Figure 4: Auckland bus fleet’s CO2 emissions in AM, inter and PM peaks.

The interesting outcome is where we sort the routes based on their GHG per Passenger KM. From 953 bus routes active on the case study date (this includes school buses), 163 (17%) routes have no patronage. It is also possible that AT didn’t record travels on these routes. 6 (1%) routes emit unexpectedly high CO2 per passenger km (more than 3000 grams), which needs more scrutiny. 132 (14%) routes emit more than 250 grams per passenger km which is higher than an average car. While drivers are not expected to follow bus routes, this benchmark shows where PT emissions are too high. This can focus transport planners’ attention on areas that can be improved from a GHG emissions perspective. The emission per passenger km for all bus routes is shown in Figure 5.

Figure 4: Emission per passenger km for each bus route in Auckland (2019). The red line shows 250 grams per passenger km which is the average emission of a car.

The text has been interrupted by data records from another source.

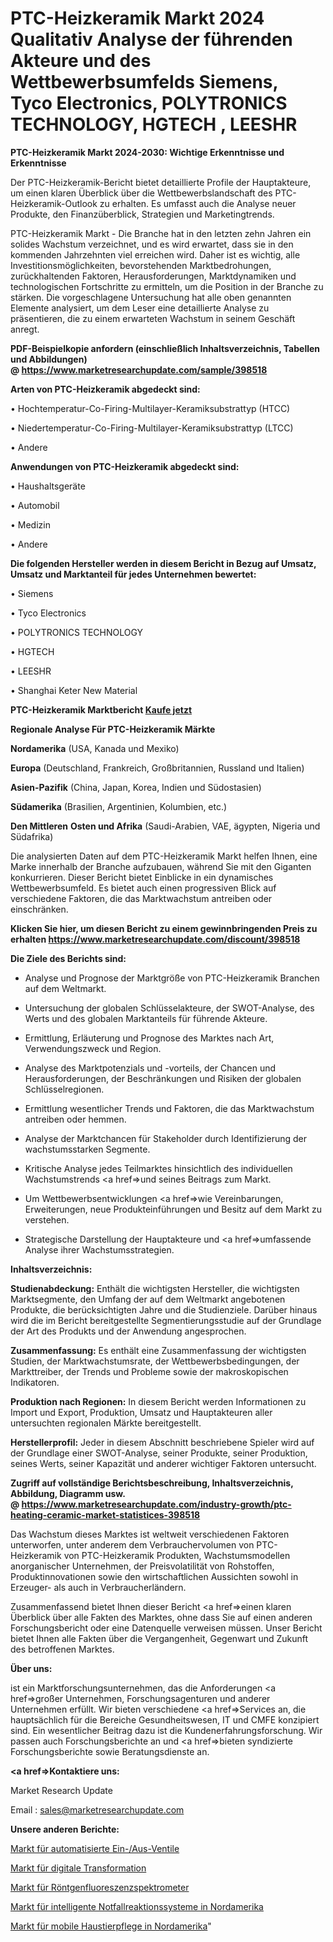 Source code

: # PTC-Heizkeramik Markt 2024 Qualitativ Analyse der führenden Akteure und des Wettbewerbsumfelds Siemens, Tyco Electronics, POLYTRONICS TECHNOLOGY, HGTECH , LEESHR

<strong>PTC-Heizkeramik Markt 2024-2030: Wichtige Erkenntnisse und Erkenntnisse</strong>

Der PTC-Heizkeramik-Bericht bietet detaillierte Profile der Hauptakteure, um einen klaren Überblick über die Wettbewerbslandschaft des PTC-Heizkeramik-Outlook zu erhalten. Es umfasst auch die Analyse neuer Produkte, den Finanzüberblick, Strategien und Marketingtrends.

PTC-Heizkeramik Markt - Die Branche hat in den letzten zehn Jahren ein solides Wachstum verzeichnet, und es wird erwartet, dass sie in den kommenden Jahrzehnten viel erreichen wird. Daher ist es wichtig, alle Investitionsmöglichkeiten, bevorstehenden Marktbedrohungen, zurückhaltenden Faktoren, Herausforderungen, Marktdynamiken und technologischen Fortschritte zu ermitteln, um die Position in der Branche zu stärken. Die vorgeschlagene Untersuchung hat alle oben genannten Elemente analysiert, um dem Leser eine detaillierte Analyse zu präsentieren, die zu einem erwarteten Wachstum in seinem Geschäft anregt.

<strong><b>PDF-Beispielkopie anfordern (einschließlich Inhaltsverzeichnis, Tabellen und Abbildungen) @ </b></strong><strong><a href=https://www.marketresearchupdate.com/sample/398518><strong>https://www.marketresearchupdate.com/sample/398518</u></a></strong></strong>

<strong>Arten von PTC-Heizkeramik abgedeckt sind:</strong>

• Hochtemperatur-Co-Firing-Multilayer-Keramiksubstrattyp (HTCC)

• Niedertemperatur-Co-Firing-Multilayer-Keramiksubstrattyp (LTCC)

• Andere

<strong>Anwendungen von PTC-Heizkeramik abgedeckt sind:</strong>

• Haushaltsgeräte

• Automobil

• Medizin

• Andere

<strong>Die folgenden Hersteller werden in diesem Bericht in Bezug auf Umsatz, Umsatz und Marktanteil für jedes Unternehmen bewertet:</strong>

• Siemens

• Tyco Electronics

• POLYTRONICS TECHNOLOGY

• HGTECH 

• LEESHR

• Shanghai Keter New Material

<strong>PTC-Heizkeramik Marktbericht <a href=https://www.marketresearchupdate.com/buynow/398518>Kaufe jetzt</a></strong>

<strong>Regionale Analyse Für PTC-Heizkeramik Märkte</strong>

<strong>Nordamerika</strong> (USA, Kanada und Mexiko)

<strong>Europa</strong> (Deutschland, Frankreich, Großbritannien, Russland und Italien)

<strong>Asien-Pazifik</strong> (China, Japan, Korea, Indien und Südostasien)

<strong>Südamerika</strong> (Brasilien, Argentinien, Kolumbien, etc.)

<strong>Den Mittleren</strong> <strong>Osten und Afrika</strong> (Saudi-Arabien, VAE, ägypten, Nigeria und Südafrika)

Die analysierten Daten auf dem PTC-Heizkeramik Markt helfen Ihnen, eine Marke innerhalb der Branche aufzubauen, während Sie mit den Giganten konkurrieren. Dieser Bericht bietet Einblicke in ein dynamisches Wettbewerbsumfeld. Es bietet auch einen progressiven Blick auf verschiedene Faktoren, die das Marktwachstum antreiben oder einschränken.

<strong>Klicken Sie hier, um diesen Bericht zu einem gewinnbringenden Preis zu erhalten
</strong><strong><a href=https://www.marketresearchupdate.com/discount/398518>https://www.marketresearchupdate.com/discount/398518</b></u></strong></a>

<strong>Die Ziele des Berichts sind:</strong>

- Analyse und Prognose der Marktgröße von PTC-Heizkeramik Branchen auf dem Weltmarkt.

- Untersuchung der globalen Schlüsselakteure, der SWOT-Analyse, des Werts und des globalen Marktanteils für führende Akteure.

- Ermittlung, Erläuterung und Prognose des Marktes nach Art, Verwendungszweck und Region.

- Analyse des Marktpotenzials und -vorteils, der Chancen und Herausforderungen, der Beschränkungen und Risiken der globalen Schlüsselregionen.

- Ermittlung wesentlicher Trends und Faktoren, die das Marktwachstum antreiben oder hemmen.

- Analyse der Marktchancen für Stakeholder durch Identifizierung der wachstumsstarken Segmente.

- Kritische Analyse jedes Teilmarktes hinsichtlich des individuellen Wachstumstrends <a href=>und</a> seines Beitrags zum Markt.

- Um Wettbewerbsentwicklungen <a href=>wie</a> Vereinbarungen, Erweiterungen, neue Produkteinführungen und Besitz auf dem Markt zu verstehen.

- Strategische Darstellung der Hauptakteure und <a href=>umfas</a>sende Analyse ihrer Wachstumsstrategien.

<strong>Inhaltsverzeichnis:</strong>

<strong>Studienabdeckung:</strong> Enthält die wichtigsten Hersteller, die wichtigsten Marktsegmente, den Umfang der auf dem Weltmarkt angebotenen Produkte, die berücksichtigten Jahre und die Studienziele. Darüber hinaus wird die im Bericht bereitgestellte Segmentierungsstudie auf der Grundlage der Art des Produkts und der Anwendung angesprochen.

<strong>Zusammenfassung:</strong> Es enthält eine Zusammenfassung der wichtigsten Studien, der Marktwachstumsrate, der Wettbewerbsbedingungen, der Markttreiber, der Trends und Probleme sowie der makroskopischen Indikatoren.

<strong>Produktion nach Regionen:</strong> In diesem Bericht werden Informationen zu Import und Export, Produktion, Umsatz und Hauptakteuren aller untersuchten regionalen Märkte bereitgestellt.

<strong>Herstellerprofil:</strong> Jeder in diesem Abschnitt beschriebene Spieler wird auf der Grundlage einer SWOT-Analyse, seiner Produkte, seiner Produktion, seines Werts, seiner Kapazität und anderer wichtiger Faktoren untersucht.

<strong><b>Zugriff auf vollständige Berichtsbeschreibung, Inhaltsverzeichnis, Abbildung, Diagramm usw. @ </b></strong><strong><a href=https://www.marketresearchupdate.com/industry-growth/ptc-heating-ceramic-market-statistices-398518>https://www.marketresearchupdate.com/industry-growth/ptc-heating-ceramic-market-statistices-398518</a></strong>

Das Wachstum dieses Marktes ist weltweit verschiedenen Faktoren unterworfen, unter anderem dem Verbrauchervolumen von PTC-Heizkeramik von PTC-Heizkeramik Produkten, Wachstumsmodellen anorganischer Unternehmen, der Preisvolatilität von Rohstoffen, Produktinnovationen sowie den wirtschaftlichen Aussichten sowohl in Erzeuger- als auch in Verbraucherländern.

Zusammenfassend bietet Ihnen dieser Bericht <a href=>einen</a> klaren Überblick über alle Fakten des Marktes, ohne dass Sie auf einen anderen Forschungsbericht oder eine Datenquelle verweisen müssen. Unser Bericht bietet Ihnen alle Fakten über die Vergangenheit, Gegenwart und Zukunft des betroffenen Marktes.

<strong>Über uns:</strong>

 ist ein Marktforschungsunternehmen, das die Anforderungen <a href=>großer</a> Unternehmen, Forschungsagenturen und anderer Unternehmen erfüllt. Wir bieten verschiedene <a href=>Services</a> an, die hauptsächlich für die Bereiche Gesundheitswesen, IT und CMFE konzipiert sind. Ein wesentlicher Beitrag dazu ist die Kundenerfahrungsforschung. Wir passen auch Forschungsberichte an und <a href=>bieten</a> syndizierte Forschungsberichte sowie Beratungsdienste an.

<strong><a href=>Kontaktiere uns:</a></strong>

Market Research Update

Email : sales@marketresearchupdate.com

<strong>Unsere anderen Berichte:</strong>

<a href=https://www.linkedin.com/pulse/automated-on-off-valves-market-2023-size-growth>Markt für automatisierte Ein-/Aus-Ventile</a>

<a href=https://www.linkedin.com/pulse/digital-transformation-market-retail-analysis>Markt für digitale Transformation</a>

<a href=https://www.linkedin.com/pulse/x-ray-fluorescence-spectrometer-market-size>Markt für Röntgenfluoreszenzspektrometer</a>

<a href=https://www.linkedin.com/pulse/north-america-intelligent-emergency-response-systems-market>Markt für intelligente Notfallreaktionssysteme in Nordamerika</a>

<a href=https://www.linkedin.com/pulse/north-america-mobile-pet-care-market-trends-2023-updated>Markt für mobile Haustierpflege in Nordamerika</a>"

Figure 6 shows the spatial distribution of the routes that emit more CO2 per passenger km than a light passenger car.

Figure 6: PT routes with CO2 emissions higher than 250 grams per passenger km (Higher than driving)

Conclusion

This study introduced a KPI to measure PT emissions per-passenger km. By leveraging GTFS data, the proposed model can be used in different contexts with few data requirements. The model has been done in R and Python, making it easily scalable and applicable to estimate the emissions of various pollutants from single routes to entire public transport systems at high spatial and temporal resolutions.

While the average CO2 emission in Auckland is 106 grams per passenger km, less than half of driving, the absolute PT emissions vary across time and space. Finding where emissions are much higher than average is essential, so transport planners can focus on improving those areas.

It is important to note the caveats of this study. I used only 2019 data which is outdated. The model can pull in the most up-to-date data to generate more usable outcomes. I used 2019 as the case study date to use the readily available data instead of waiting to collect more recent data.

This study can be used to lower PT carbon emissions and build a case for electrification, on-demand PT services or flexible PT routes. For example, if a route is emitting high CO2 per passenger km, then the savings in CO2 emissions can justify the extra driver cost of having a smaller or on-demand vehicle. It can also be used for benchmarking and comparing cities. Future research can also target social justice issues in PT where people are more exposed to PT emissions.